A estratégia por enquanto está dando certo, uma vez que Coringa volta às Américas com o prêmio máximo de Veneza embaixo do braço. Isso é muito mais do que pode almejar qualquer filme do Universo Cinematográfico Marvel. Os executivos deste último podem até indagar: “E daí?”, enquanto sacam seus cheques cheios de zeros. Mas no entretenimento também vigora, ainda que bem menos, a ideia de que vale, e muito, ser admirado intelectualmente, e não só seguido cegamente por fãs. 

Os Rolling Stones só se tornaram grandes porque se apresentaram como a antítese dos Beatles, em vez de copiar terninhos e franjinhas buscando a mesma fatia de público. A rivalidade se fortaleceu na segunda metade dos anos 1960 nessas bases, com uma banda entregando sexo e sujeira e a outra erudição e invenção, sempre, claro, sob o signo do rock.

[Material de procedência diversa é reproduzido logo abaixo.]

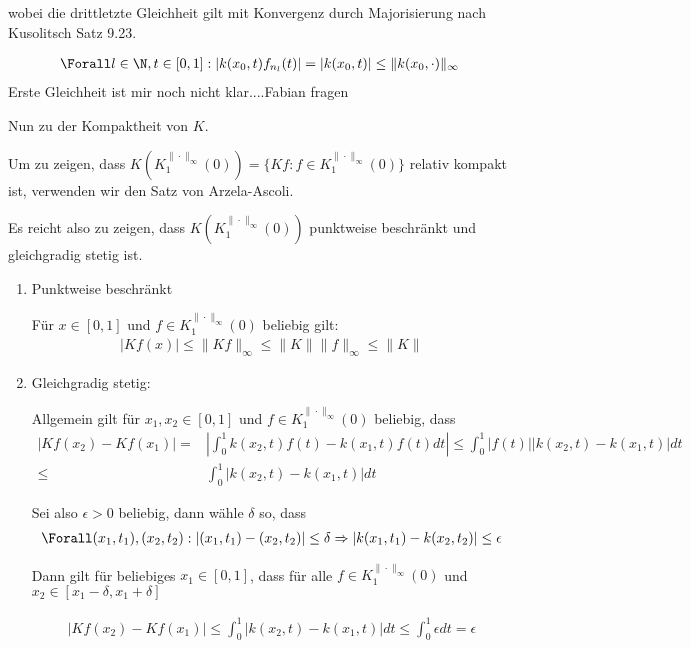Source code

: \begin{solution}
wobei die drittletzte Gleichheit gilt mit Konvergenz durch Majorisierung nach Kusolitsch Satz 9.23.

\begin{align*}
  \Forall l \in \N, t \in [0,1]: |k(x_0,t)f_{n_l}(t)| = |k(x_0,t)| \leq \|k(x_0,\cdot)\|_{\infty}
\end{align*}
Erste Gleichheit ist mir noch nicht klar....Fabian fragen

Nun zu der Kompaktheit von $K$.

 Um zu zeigen, dass $K(K_{1}^{\|\cdot\|_{\infty}}(0)) = \{Kf : f \in K_{1}^{\|\cdot\|_{\infty}}(0)\}$ relativ kompakt ist, verwenden wir den Satz von Arzela-Ascoli.

 Es reicht also zu zeigen, dass $K(K_{1}^{\|\cdot\|_{\infty}}(0))$ punktweise beschränkt und gleichgradig stetig ist.

 \begin{enumerate}

 \item Punktweise beschränkt

 Für $x \in [0,1]$ und $f \in K_{1}^{\|\cdot\|_{\infty}}(0)$ beliebig gilt:
\begin{align*}
  |Kf(x)| \leq \|Kf\|_{\infty} \leq \|K\| \|f\|_{\infty} \leq \|K\|
\end{align*}

\item Gleichgradig stetig:

Allgemein gilt für $x_1, x_2 \in [0,1]$ und $f \in K_{1}^{\|\cdot\|_{\infty}}(0)$ beliebig, dass
\begin{align*}
  |Kf(x_2) - Kf(x_1)| =& | \int_{0}^{1} k(x_2,t)f(t) - k(x_1,t)f(t) dt| \leq \int_{0}^{1} |f(t)||k(x_2,t)- k(x_1,t)|dt \\
  \leq& \int_{0}^{1} |k(x_2,t)- k(x_1,t)|dt
\end{align*}

Sei also $\epsilon > 0$ beliebig, dann wähle $\delta$ so, dass
\begin{align*}
  \Forall (x_1,t_1),(x_2,t_2): | (x_1,t_1) - (x_2,t_2)| \leq \delta \Rightarrow | k(x_1,t_1) - k(x_2,t_2)| \leq \epsilon
\end{align*}

Dann gilt für beliebiges $x_1 \in [0,1]$, dass für alle $f \in K_{1}^{\|\cdot\|_{\infty}}(0)$ und $x_2 \in [x_1-\delta,x_1+\delta]$

\begin{align*}
  |Kf(x_2) - Kf(x_1)| \leq \int_{0}^{1} |k(x_2,t)- k(x_1,t)|dt \leq \int_{0}^{1} \epsilon dt = \epsilon
\end{align*}

 \end{enumerate}


\end{solution}
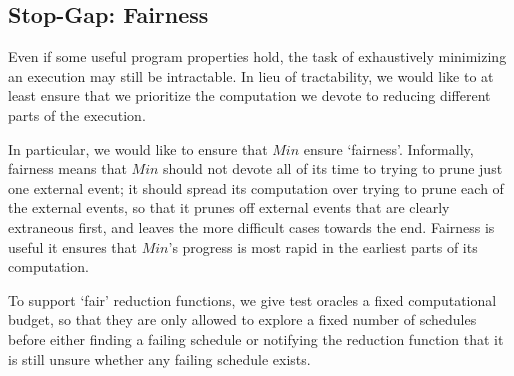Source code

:  

\subsection{Stop-Gap: Fairness}

Even if some useful program properties hold, the task of exhaustively
minimizing an execution may still be intractable. In lieu of tractability, we
would like to at least ensure that we prioritize the computation we devote to
reducing different parts of the execution.

In particular, we would like to ensure that $Min$ ensure `fairness'. Informally,
fairness means that
$Min$ should not devote all of its time to trying to prune just one
external event; it should spread its computation over trying to prune each
of the external events, so that it prunes off external events that are clearly
extraneous first, and leaves the more difficult cases towards the end.
Fairness is useful it ensures that $Min$'s progress is most rapid in the
earliest parts of its computation.

To support `fair' reduction functions, we give test oracles a fixed
computational budget, so that they are only allowed to explore a fixed
number of schedules before either finding a failing schedule or notifying the
reduction function that it is still unsure whether any failing schedule
exists.


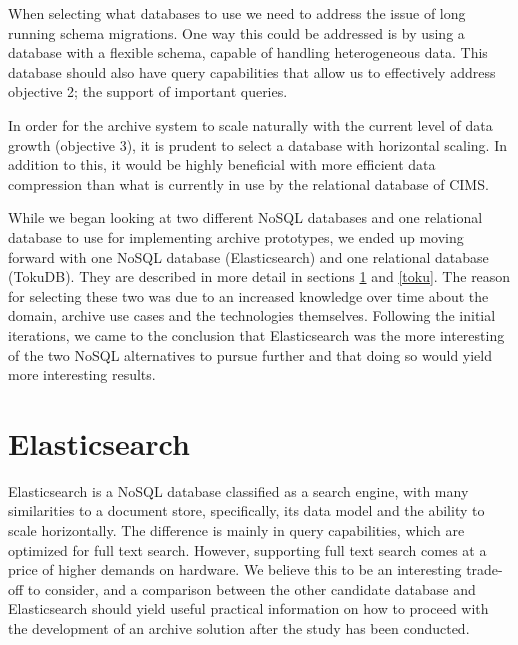 When selecting what databases to use we need to address the issue of long running schema migrations. One way this could be addressed is by using a database with a flexible schema, capable of handling heterogeneous data. This database should also have query capabilities that allow us to effectively address objective 2; the support of important queries.

In order for the archive system to scale naturally with the current level of data growth (objective 3), it is prudent to select a database with horizontal scaling. In addition to this, it would be highly beneficial with more efficient data compression than what is currently in use by the relational database of CIMS.

While we began looking at two different NoSQL databases and one relational database to use for implementing archive prototypes, we ended up moving forward with one NoSQL database (Elasticsearch) and one relational database (TokuDB). They are described in more detail in sections \ref{es} and \ref{toku}. The reason for selecting these two was due to an increased knowledge over time about the domain, archive use cases and the technologies themselves. Following the initial iterations, we came to the conclusion that Elasticsearch was the more interesting of the two NoSQL alternatives to pursue further and that doing so would yield more interesting results. 


\section{Elasticsearch}
\label{es}
Elasticsearch \cite{elastic} is a NoSQL database classified as a search engine, with many similarities to a document store, specifically, its data model and the ability to scale horizontally. The difference is mainly in query capabilities, which are optimized for full text search. However, supporting full text search comes at a price of higher demands on hardware. We believe this to be an interesting trade-off to consider, and a comparison between the other candidate database and Elasticsearch should yield useful practical information on how to proceed with the development of an archive solution after the study has been conducted.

Como já dissemos nesta seção, a aposta em um ator/autor como Joaquin Phoenix, ou seja, em um ator capaz de transformar um filme em algo seu, já indicava uma intenção diferente da DC. Todd Phillips embarcou na empreitada com esse mesmo espírito. Segundo suas palavras, conforme publicado no site Omelete, “Você quer torcer para este cara, até chegar o ponto em que você não consegue mais torcer para ele”. O que remete ao tipo de filme que era feito nos anos 1970, algo como Dirty Harry – Perseguidor Implacável (1971), em que o policial interpretado por Clint Eastwood vai se revelando tão contaminado pelo mal que o diretor, Don Siegel, promove o afastamento do espectador em relação ao personagem numa cena de tortura, em que a câmera se afasta num helicóptero. 

Buscar esse jogo entre identificação e repulsa é uma prática adulta. Temos assim um dos blockbusters mais respeitáveis deste século.